Your instructions = Wherever the word "Guide" occurs in the lines below, copy the whole line.

[Plain-text document sources]
------------------------

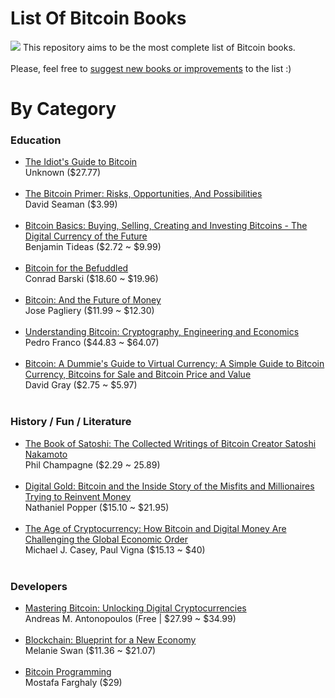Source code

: # List Of Bitcoin Books
![](http://i.imgur.com/XVlho01.jpg)
This repository aims to be the most complete list of Bitcoin books. <br/><br/>Please, feel free to [suggest new books or improvements](https://github.com/paladini/ListOfBitcoinBooks/issues/new) to the list :)

# By Category

### Education
- [The Idiot's Guide to Bitcoin](http://idiotsguidetobitcoin.com/)<br/>Unknown ($27.77)</br><br/>
- [The Bitcoin Primer: Risks, Opportunities, And Possibilities](http://www.amazon.com/The-Bitcoin-Primer-Opportunities-Possibilities-ebook/dp/B00GZD68FC/)<br/>David Seaman ($3.99)<br/><br/>
- [Bitcoin Basics: Buying, Selling, Creating and Investing Bitcoins - The Digital Currency of the Future](http://www.amazon.com/Bitcoin-Basics-Creating-Investing-Bitcoins/dp/1508478945/ref=sr_1_5?ie=UTF8&qid=1434082770&sr=8-5&keywords=bitcoin)<br/>Benjamin Tideas ($2.72 ~ $9.99)<br/><br/>
- [Bitcoin for the Befuddled](http://www.amazon.com/Bitcoin-Befuddled-Conrad-Barski/dp/1593275730/ref=sr_1_7?s=books&ie=UTF8&qid=1434082792&sr=1-7&keywords=bitcoin)<br/>Conrad Barski ($18.60 ~ $19.96)<br/><br/>
- [Bitcoin: And the Future of Money](http://www.amazon.com/Bitcoin-Future-Money-Jose-Pagliery/dp/1629370363/ref=sr_1_8?s=books&ie=UTF8&qid=1434082792&sr=1-8&keywords=bitcoin)<br/>Jose Pagliery ($11.99 ~ $12.30)<br/><br/>
- [Understanding Bitcoin: Cryptography, Engineering and Economics](http://www.amazon.com/Understanding-Bitcoin-Cryptography-Engineering-Economics/dp/1119019168/ref=sr_1_9?s=books&ie=UTF8&qid=1434082792&sr=1-9&keywords=bitcoin)<br/>Pedro Franco ($44.83 ~ $64.07)<br/><br/>
- [Bitcoin: A Dummie's Guide to Virtual Currency: A Simple Guide to Bitcoin Currency, Bitcoins for Sale and Bitcoin Price and Value](http://www.amazon.com/Bitcoin-Dummies-Virtual-Currency-Bitcoins/dp/1508591253/ref=sr_1_11?s=books&ie=UTF8&qid=1434082792&sr=1-11&keywords=bitcoin)<br/>David Gray ($2.75 ~ $5.97)<br/><br/>

### History / Fun / Literature
- [The Book of Satoshi: The Collected Writings of Bitcoin Creator Satoshi Nakamoto](http://www.bookofsatoshi.com/) <br/>Phil Champagne ($2.29 ~ 25.89)<br/><br/>
- [Digital Gold: Bitcoin and the Inside Story of the Misfits and Millionaires Trying to Reinvent Money](http://www.amazon.com/Digital-Gold-Bitcoin-Millionaires-Reinvent/dp/0062362496)<br/>Nathaniel Popper ($15.10 ~ $21.95)<br/><br/>
- [The Age of Cryptocurrency: How Bitcoin and Digital Money Are Challenging the Global Economic Order](http://theageofcryptocurrency.com/)<br/>Michael J. Casey, Paul Vigna ($15.13 ~ $40)<br/><br/>

### Developers
- [Mastering Bitcoin: Unlocking Digital Cryptocurrencies](http://chimera.labs.oreilly.com/books/1234000001802/index.html)<br/>Andreas M. Antonopoulos (Free | $27.99 ~ $34.99)<br/><br/>
- [Blockchain: Blueprint for a New Economy](http://www.amazon.com/Blockchain-Blueprint-Economy-Melanie-Swan/dp/1491920491)<br/>Melanie Swan  ($11.36 ~ $21.07)<br/><br/>
- [Bitcoin Programming](http://www.amazon.com/Bitcoin-Programming-Mostafa-Farghaly/dp/1500176826/ref=sr_1_10?s=books&ie=UTF8&qid=1434082792&sr=1-10&keywords=bitcoin)<br/>Mostafa Farghaly ($29)<br/><br/>

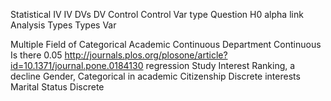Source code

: Statistical     IV            IV         DVs          DV          Control          Control Var type        Question  H0   alpha   link
Analysis                    Types                    Types           Var  

Multiple     Field of      Categorical   Academic    Continuous       Department      Continuous        Is there           0.05   http://journals.plos.org/plosone/article?id=10.1371/journal.pone.0184130
regression   Study                      Interest                       Ranking,                         a decline
                                                                       Gender,        Categorical       in academic 
                                                                       Citizenship    Discrete          interests
                                                                       Marital Status  Discrete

------------------------

Solution for this exercise =
- [The Idiot's Guide to Bitcoin](http://idiotsguidetobitcoin.com/)<br/>Unknown ($27.77)</br><br/>
- [Bitcoin: A Dummie's Guide to Virtual Currency: A Simple Guide to Bitcoin Currency, Bitcoins for Sale and Bitcoin Price and Value](http://www.amazon.com/Bitcoin-Dummies-Virtual-Currency-Bitcoins/dp/1508591253/ref=sr_1_11?s=books&ie=UTF8&qid=1434082792&sr=1-11&keywords=bitcoin)<br/>David Gray ($2.75 ~ $5.97)<br/><br/>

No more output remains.